Rep: Lintar Satria/ Red: Esthi Maharani
 Para pemimpin dunia dari G7 dan negara-negara undangan, (baris atas dari kiri ke kanan) Mathias Cormann, Sekretaris Jenderal Organisasi untuk Kerja Sama dan Pembangunan Ekonomi (OECD), Direktur Pelaksana IMF Kristalina Georgieva, Presiden Dewan Eropa Charles Michel, Jerman Kanselir Olaf Scholz, Perdana Menteri India Narendra Modi, Presiden Prancis Emmanuel Macron, Presiden AS Joe Biden, Perdana Menteri Kanada Justin Trudeau, Perdana Menteri Australia Anthony Albanese, Presiden Komisi Eropa Ursula von der Leyen, Direktur Eksekutif Badan Energi Internasional Fatih Birol. (baris bawah dari kiri ke kanan) Presiden Bank Dunia David Malpass, Sekretaris Jenderal PBB Antonio Guterres, Perdana Menteri Italia Giorgia Meloni, Perdana Menteri Kepulauan Cook Mark Brown, Yoon Suk Yeol Korea Selatan, Presiden Indonesia Joko Widodo, Presiden Jepang Perdana Menteri Fumio Kishida, Presiden Komoro Azali Assoumani, Presiden Brasil Luiz Inacio Lula de Silva, Perdana Menteri Vietnam Pham Minh Chinh, Perdana Menteri Inggris Rishi Sunak, dan Direktur Jenderal Organisasi Perdagangan Dunia Ngozi Okonjo-Iweala berpose untuk foto keluarga para pemimpin G7 dan negara-negara undangan dalam KTT Pemimpin G7 di Hiroshima Jepang barat, Sabtu (20/5/2023).
Foto: Japan Pool via AP
Para pemimpin dunia dari G7 dan negara-negara undangan, (baris atas dari kiri ke kanan) Mathias Cormann, Sekretaris Jenderal Organisasi untuk Kerja Sama dan Pembangunan Ekonomi (OECD), Direktur Pelaksana IMF Kristalina Georgieva, Presiden Dewan Eropa Charles Michel, Jerman Kanselir Olaf Scholz, Perdana Menteri India Narendra Modi, Presiden Prancis Emmanuel Macron, Presiden AS Joe Biden, Perdana Menteri Kanada Justin Trudeau, Perdana Menteri Australia Anthony Albanese, Presiden Komisi Eropa Ursula von der Leyen, Direktur Eksekutif Badan Energi Internasional Fatih Birol. (baris bawah dari kiri ke kanan) Presiden Bank Dunia David Malpass, Sekretaris Jenderal PBB Antonio Guterres, Perdana Menteri Italia Giorgia Meloni, Perdana Menteri Kepulauan Cook Mark Brown, Yoon Suk Yeol Korea Selatan, Presiden Indonesia Joko Widodo, Presiden Jepang Perdana Menteri Fumio Kishida, Presiden Komoro Azali Assoumani, Presiden Brasil Luiz Inacio Lula de Silva, Perdana Menteri Vietnam Pham Minh Chinh, Perdana Menteri Inggris Rishi Sunak, dan Direktur Jenderal Organisasi Perdagangan Dunia Ngozi Okonjo-Iweala berpose untuk foto keluarga para pemimpin G7 dan negara-negara undangan dalam KTT Pemimpin G7 di Hiroshima Jepang barat, Sabtu (20/5/2023).

REPUBLIKA.CO.ID, BEIJING -- Cina geram dengan pernyataan negara-negara kaya G7 di pertemuan di Hiroshima, Jepang.
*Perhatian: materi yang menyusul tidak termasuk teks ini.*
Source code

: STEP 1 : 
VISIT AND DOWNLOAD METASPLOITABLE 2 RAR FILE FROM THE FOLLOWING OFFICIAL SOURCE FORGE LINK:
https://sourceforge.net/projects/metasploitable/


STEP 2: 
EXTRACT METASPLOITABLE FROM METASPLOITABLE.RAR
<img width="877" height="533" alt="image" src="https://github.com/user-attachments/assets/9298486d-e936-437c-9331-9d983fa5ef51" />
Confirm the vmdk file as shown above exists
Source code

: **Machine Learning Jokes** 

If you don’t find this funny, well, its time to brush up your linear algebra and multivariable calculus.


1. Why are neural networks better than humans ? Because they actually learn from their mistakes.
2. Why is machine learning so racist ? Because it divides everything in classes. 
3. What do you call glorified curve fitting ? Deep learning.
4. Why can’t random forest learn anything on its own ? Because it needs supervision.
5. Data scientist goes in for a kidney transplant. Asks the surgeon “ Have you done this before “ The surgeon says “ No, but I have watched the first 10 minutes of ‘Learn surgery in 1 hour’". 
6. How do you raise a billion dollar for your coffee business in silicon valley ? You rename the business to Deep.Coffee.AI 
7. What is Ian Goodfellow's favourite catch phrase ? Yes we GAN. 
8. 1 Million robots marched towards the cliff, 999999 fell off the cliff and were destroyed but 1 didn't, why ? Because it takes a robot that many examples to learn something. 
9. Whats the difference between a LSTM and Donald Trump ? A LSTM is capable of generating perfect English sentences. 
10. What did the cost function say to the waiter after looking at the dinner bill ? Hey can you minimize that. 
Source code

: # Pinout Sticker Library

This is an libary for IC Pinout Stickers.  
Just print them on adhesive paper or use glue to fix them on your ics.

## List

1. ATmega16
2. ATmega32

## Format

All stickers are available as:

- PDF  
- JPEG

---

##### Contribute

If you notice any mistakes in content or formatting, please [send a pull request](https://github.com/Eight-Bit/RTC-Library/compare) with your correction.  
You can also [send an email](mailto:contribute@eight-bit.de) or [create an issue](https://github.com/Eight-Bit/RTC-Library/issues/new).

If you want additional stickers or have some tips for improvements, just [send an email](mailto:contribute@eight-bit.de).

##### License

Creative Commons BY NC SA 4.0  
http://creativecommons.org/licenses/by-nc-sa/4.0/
Beijing pun memanggil Duta Besar Jepang di Cina atas pernyataan tersebut. Pengamat menilai keputusan Cina memanggil duta besar Jepang menunjukkan tingginya ketegangan.

Dalam deklarasinya pada Sabtu (20/5/2023) G7 menyerang Cina dalam masalah-masalah seperti Taiwan, senjata nuklir, pemaksaan praktik ekonomi dan pelanggaran hak asasi manusia. Pernyataan ini menunjukkan panasnya ketegangan antara Beijing dan kelompok negara maju, termasuk Amerika Serikat (AS).

Baca Juga

Wakil Menteri Luar Negeri Cina Sun Weidong memanggil Duta Besar Jepang untuk Cina, Hideo Tarumi. Dalam pernyataannya, Senin (22/5/2023) Cina mengajukan protes atas "kehebohan seputar masalah terkait Cina."

"(Jepang berkolaborasi dengan negara lain di pertemuan G7) untuk memfitnah dan menyerah Cina, mencampuri urusan dalam negeri Cina, melanggar prinsip dari hukum internasional dan semangan empat dokumen politik antara Cina dan Jepang," kata Sun merujuk Pernyataan Bersama Cina-Jepang 1972.

Tarumi mengatakan sudah "alami" G7 merujuk masalah-masalah tersebut sebagai perhatian bersama seperti yang dilakukan sebelumnya dan akan terus dilakukan di masa depan. Selama Cina belum mengubah perilakunya.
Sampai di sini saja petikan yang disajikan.